Work to be completed:
Give the number of lines in this listing that contain "validations", with no other words.

Data START

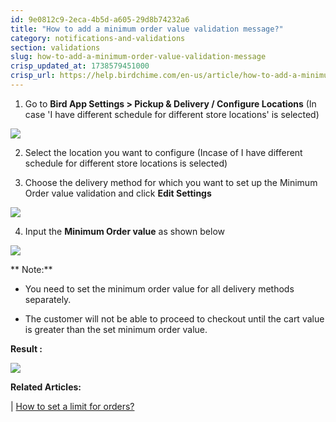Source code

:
 ```yaml
---
id: 9e0812c9-2eca-4b5d-a605-29d8b74232a6
title: "How to add a minimum order value validation message?"
category: notifications-and-validations
section: validations
slug: how-to-add-a-minimum-order-value-validation-message
crisp_updated_at: 1738579451000
crisp_url: https://help.birdchime.com/en-us/article/how-to-add-a-minimum-order-value-validation-message-uihm3w/
---
```


1. Go to **Bird App Settings > Pickup & Delivery / Configure Locations** (In case 'I have different schedule for different store locations' is selected)

![](https://storage.crisp.chat/users/helpdesk/website/ca826b447482b000/pickupdeliveryeditlocation_1bw6lml.png)

2. Select the location you want to configure (Incase of I have different schedule for different store locations is selected)

3. Choose the delivery method for which you want to set up the Minimum Order value validation and click **Edit Settings**

![](https://storage.crisp.chat/users/helpdesk/website/ca826b447482b000/enabledisabled-deliverypickup_jxbfrn.png)

4. Input the **Minimum Order value** as shown below

![](https://storage.crisp.chat/users/helpdesk/website/ca826b447482b000/screenshot-2024-12-24-031913_1pktkr9.png)

** Note:**
* You need to set the minimum order value for all delivery methods separately.

* The customer will not be able to proceed to checkout until the cart value is greater than the set minimum order value.

**Result :**

![](https://storage.crisp.chat/users/helpdesk/website/ca826b447482b000/screenshot-2023-04-20-at-11950_1sz9sir.png)

**Related Articles:**

| [How to set a limit for orders?](https://help.birdchime.com/en-us/article/how-to-set-a-limit-for-orders-1dkllfq/)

Data END

Output of the exercise:
2